Instructions to follow: Out of the lines below, please list those that hold the string "provider".

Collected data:
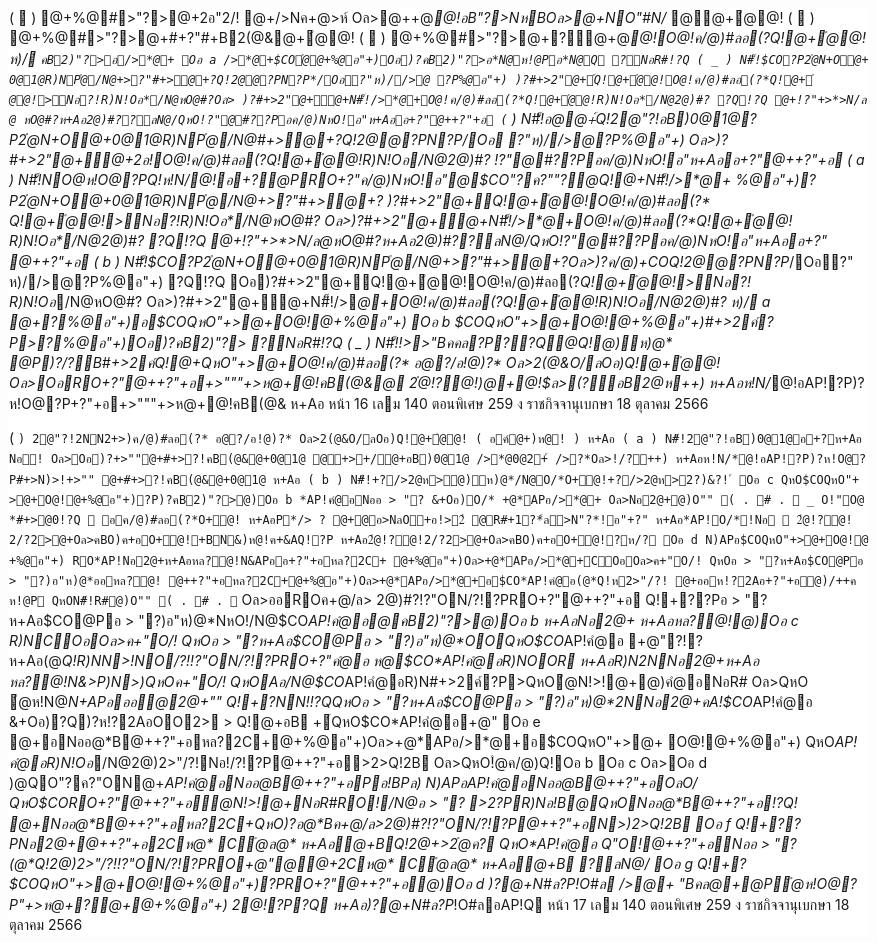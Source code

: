 (  ) @+%@#>"?>@+2อ"2/! @+/>Nค+@>ห์ Oล>@++@*@!อB"?>NหBOล>@+NO"#N/* @@+ํ@@! (  ) @+%@#>"?>@+#+?"#+B2(@&@+ํ@@! (  ) @+%@#>"?>@+?ํ@+@*@!O@!ค/@)#ลอ(?*Q!@+ํ@@! ห)/ ` คB2)"?>อ/>*@+ Oอ a />*@+$COํ@@+%@อ"+)Oอ)?คB2)"?>อ*N@ห!@Pอ*N@Q ?NอR#!?Q ( _ ) N#็!$CO?P2ํ@N+O@+0@1@R)NPํ@/N@+>?"#+>@+?Q!2@@?PN?P*/Oอ?"ห)//>@ ?P%@อ"+) )?#+>2"@+์Q!@+ํ@@!O@!ค/@)#ลอ(?*Q!@+ํ@@!>Nอ?!R)N!Oอ*/N@หO@#?Oล> )?#+>2"@+์@+N#็!/>*@+O@!ค/@)#ลอ(?*Q!@+ํ@@!R)N!Oอ*/N@2@)#? ?Q!?Q @+!?"+>*>N/ล@ หO@#?ห+Aอ2@)#??ลN@/QหO!?"@#??Pอค/@)NหO!อ"ห+Aออ+?"@++?"+อ ( ` ) N#็!อ@@+*์Q!2@"?!อB)0@1@?P2ํ@N+O@+0@1@R)NPํ@/N@#+>@+?Q!2@@?PN?P*/Oอ ?"ห)//>@?P%@อ"+) Oล>)?#+>2"@+์@+2อ!O@!ค/@)#ลอ(?*Q!@+ํ@@!R)N!Oอ*/N@2@)#? !?"@#??Pอค/@)NหO!อ"ห+Aออ+?"@++?"+อ ( a ) N#็!NO@ห!O@?PQ!ห!N/*@!อ+?@PRO+?"ค/@)NหO!อ"@$CO"?ค?""?@Q!@+N#็!/>*@+ %@อ"+)?P2ํ@N+O@+0@1@R)NPํ@/N@+>?"#+>@+? )?#+>2"@+์Q!@+ํ@@!O@!ค/@)#ลอ(?* Q!@+ํ@@!>Nอ?!R)N!Oอ*/N@หO@#? Oล>)?#+>2"@+์@+N#็!/>*@+O@!ค/@)#ลอ(?*Q!@+ํ@@! R)N!Oอ*/N@2@)#? ?Q!?Q @+!?"+>*>N/ล@หO@#?ห+Aอ2@)#??ลN@/QหO!?"@#??Pอค/@)NหO!อ"ห+Aออ+?" @++?"+อ ( b ) N#็!$CO?P2ํ@N+O@+0@1@R)NPํ@/N@+>?"#+>@+?Oล>)?ค/@)+COQ!2@@?PN?P*/Oอ?" ห)//>@?P%@อ"+) ?Q!?Q Oอ)?#+>2"@+์Q!@+ํ@@!O@!ค/@)#ลอ(?*Q!@+ํ@@!>Nอ?! R)N!Oอ*/N@หO@#? Oล>)?#+>2"@+์@+N#็!/>*@+O@!ค/@)#ลอ(?*Q!@+ํ@@!R)N!Oอ*/N@2@)#? ห)/ a @+?%@อ"+)อ$COQหO"+>@+O@!@+%@อ"+) Oอ b $COQหO"+>@+O@!@+%@อ"+)#+>2ค์?P>?%@อ"+)Oอ)?คB2)"?> ?NอR#!?Q ( _ ) N#็!!>>"Bคคล?P??Q@Q!@)ห)@* @P)?/?B#+>2ค์Q!@+QหO"+>@+O@!ค/@)#ลอ(?* อ@?/อ!@)?* Oล>2(@&O/ลOอ)Q!@+ํ@@! Oล>OอRO+?"@++?"+อ+>"""+>ห@+@!คB(@&@ 2ํ@!?@!)@+@!$ล>(?์อB2@ห++) ห+Aอห!N/*@!อAP!?P)?ห!O@?P+?"+อ+>"""+>ห@+@!คB(@& ห+Aอ หน้า 16 เลม 140 ตอนพิเศษ 259 ง ราชกิจจานุเบกษา 18 ตุลาคม 2566

( ` ) 2@"?!2NN2+>)ค/@)#ลอ(?* อ@?/อ!@)?* Oล>2(@&O/ลOอ)Q!@+ํ@@! ( อค์@+)ห@! ) ห+Aอ ( a ) N#็!2@"?!อB)0@1@อ+?ห+AอNอ! Oล>Oอ)?+>""@+#+>?!คB(@&@+0@1@ @+>+/@+อB)0@1@ />*@0@2+์ />?*Oล>!/?++) ห+Aอห!N/*@!อAP!?P)?ห!O@?P#+>N)>!+>"" @+#+>?!คB(@&@+0@1@ ห+Aอ ( b ) N#็!+?/>2@ห>@)ห)@*/N@O/*O+@!+?/>2@ห>2?)&?! ์ Oอ c QหO$COQหO"+>@+O@!@+%@อ"+)?P)?คB2)"?>@)Oอ b *AP!คํ@อNออ > "? &+Oอ)O/* +@*APอ/>*@+ Oล>Nอ2@+@)O"" ( . # .  _ O!"O@*#+>@0!?Q  อค/@)#ลอ(?*O+@! ห+AอP*/> ? @+@อ>NลO+อ!>2์ @R#+1?*์ล>N"?*!อ"+?" ห+Aอ*AP!O/*!Nอ  2ํ@!?@! 2/?2>@+Oล>คBO)ค+อO+@!+BN&)ห@!ค+&AQ!?P ห+Aอ2ํ@!?@!2/?2>@+Oล>คBO)ค+อO+@!?ห/? Oอ d N)APอ$COQหO"+>@+O@!@+%@อ"+) RO*AP!Nอ2@+ห+Aอหล?@!N&APออ+?"+อหล?2C+ @+%@อ"+)Oล>+@*APอ/>*@+COอOล>ค+"O/! QหOอ > "?ห+Aอ$CO@Pอ > "?)อ"ห)@*ออหล?@! @++?"+อหล?2C+@+%@อ"+)Oล>+@*APอ/>*@+อ$CO*AP!คํ@อ(@*Q!ห2>"/?! @+ออห!?2Aอ+?"+อ@)/++คห!@P QหON#็!R#@)O"" ( . # .  ` Oล>ออROค+@/ล> 2@)#?!?"ON/?!?PRO+?"@++?"+อ Q!+??Pอ > "?ห+Aอ$CO@Pอ > "?)อ"ห)@*NหO!/N@$CO*AP!คํ@อ@คB2)"?>@)Oอ b ห+AอNอ2@+ ห+Aอหล?@!@)Oอ c R)NCOอOล>ค+"O/! QหOอ > "?ห+Aอ$CO@Pอ > "?)อ"ห)@*OOQหO$CO*AP!คํ@อ +@"?!?ห+Aอ(@*Q!R)NN>!NO/?!!?"ON/?!?PRO+?"คํ@อ ห@$CO*AP!คํ@อR)NOOR ห+AอR)N2NNอ2@+ห+Aอ หล?@!N&>P)N>)QหOค+"O/! QหOAอ/N@$CO*AP!คํ@อR)N#+>2ค์?P>QหOํ@N!>!@+@)คํ@อNอR# Oล>QหO ํ@ห!N@*N+APอออ@2@+"" Q!+?NN!!?QQหOอ > "?ห+Aอ$CO@Pอ > "?)อ"ห)@*2NNอ2@+คA!$CO*AP!คํ@อ &+Oอ)?Q)?ห!?2AอOO2> > Q!@+อB +์QหO$CO*AP!คํ@อ+@" Oอ e @+อNออ@*B@++?"+อหล?2C+@+%@อ"+)Oล>+@*APอ/>*@+อ$COQหO"+>@+ O@!@+%@อ"+) QหO*AP!คํ@อR)N!Oอ*/N@2@)2>"/?!Nอ!/?!?P@++?"+อ>2>Q!2B Oล>QหO!ํ@ค/@)Q!Oอ b Oอ c Oล>Oอ d )@QO"?ค?"ON@+*AP!คํ@อNออ@*B@++?"+อP*อ!BPล) N)APอ*AP!คํ@อNออ@*B@++?"+อOลO/ QหO$CORO+?"@++?"+อํ@N!>!@+NอR#RO!/N@อ > "? >2?PR)Nอ!B@QหONออ@*B@++?"+อ!?Q! @+Nออ@*B@++?"+อหล?2C+QหO)?อ@*Bค+@/ล>2@)#?!?"ON/?!?P@++?"+อN>)2>Q!2B Oอ f Q!+??PNอ2@+@++?"+อ2Cห@* Cํ@ล@* ห+Aอํ@+BQ!2@+>2ํ@ค? QหO*AP!คํ@อ Q"O!@++?"+อNออ > "?(@*Q!2@)2>"/?!!?"ON/?!?PRO+@"@@+2Cห@* Cํ@ล@* ห+Aอํ@+B ?ลN@/ Oอ g Q!+?$COQหO"+>@+O@!@+%@อ"+)?PRO+?"@++?"+อ@)Oอ d )?@+N#ล?P*!O#ล />*@+ "Bคล@+@Pํ@ห!O@?P"+>ห@+?@+@+%@อ"+) 2@!?P?Q ห+Aอ)?@+N#ล?P*!O#ลอAP!Q หน้า 17 เลม 140 ตอนพิเศษ 259 ง ราชกิจจานุเบกษา 18 ตุลาคม 2566
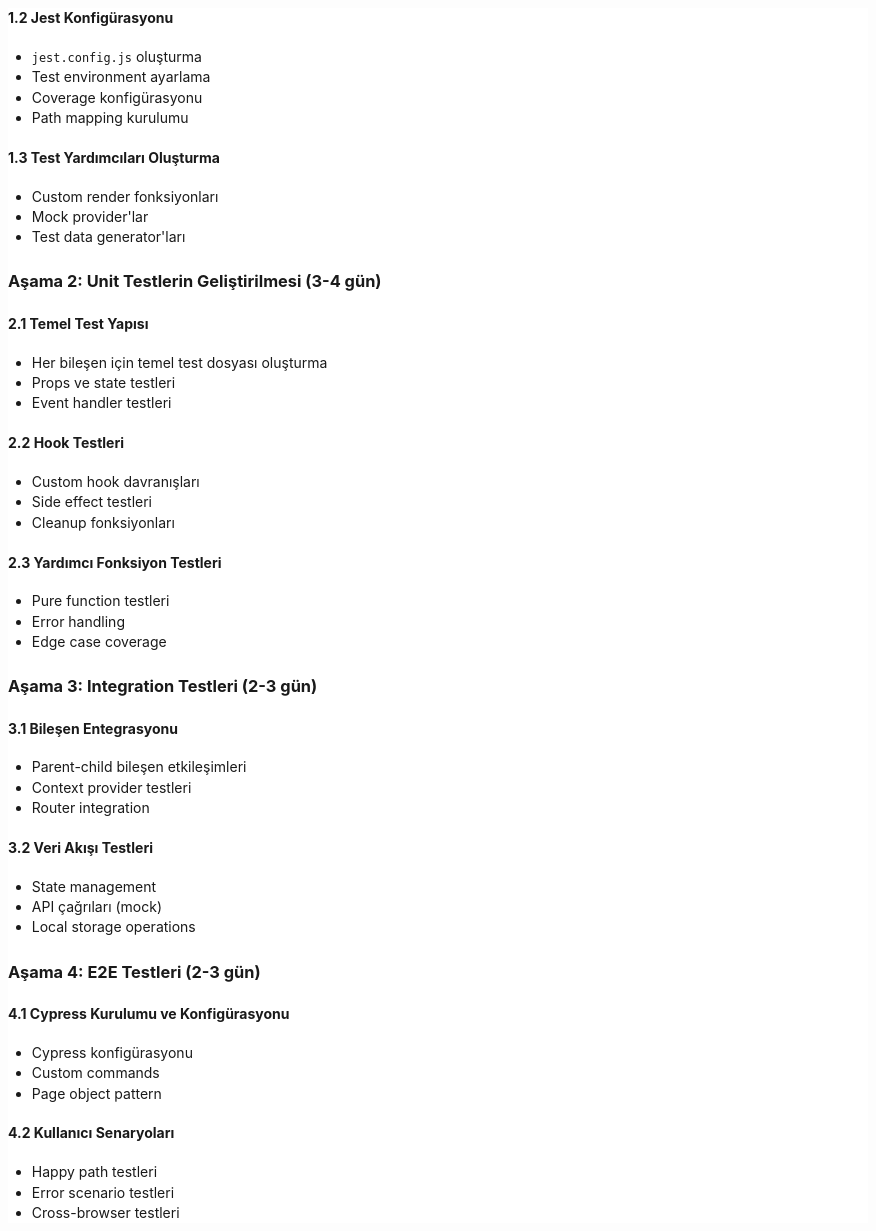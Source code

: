#### 1.2 Jest Konfigürasyonu
- `jest.config.js` oluşturma
- Test environment ayarlama
- Coverage konfigürasyonu
- Path mapping kurulumu

#### 1.3 Test Yardımcıları Oluşturma
- Custom render fonksiyonları
- Mock provider'lar
- Test data generator'ları

### Aşama 2: Unit Testlerin Geliştirilmesi (3-4 gün)

#### 2.1 Temel Test Yapısı
- Her bileşen için temel test dosyası oluşturma
- Props ve state testleri
- Event handler testleri

#### 2.2 Hook Testleri
- Custom hook davranışları
- Side effect testleri
- Cleanup fonksiyonları

#### 2.3 Yardımcı Fonksiyon Testleri
- Pure function testleri
- Error handling
- Edge case coverage

### Aşama 3: Integration Testleri (2-3 gün)

#### 3.1 Bileşen Entegrasyonu
- Parent-child bileşen etkileşimleri
- Context provider testleri
- Router integration

#### 3.2 Veri Akışı Testleri
- State management
- API çağrıları (mock)
- Local storage operations

### Aşama 4: E2E Testleri (2-3 gün)

#### 4.1 Cypress Kurulumu ve Konfigürasyonu
- Cypress konfigürasyonu
- Custom commands
- Page object pattern

#### 4.2 Kullanıcı Senaryoları
- Happy path testleri
- Error scenario testleri
- Cross-browser testleri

Your solution:
- Mock provider'lar
- Context provider testleri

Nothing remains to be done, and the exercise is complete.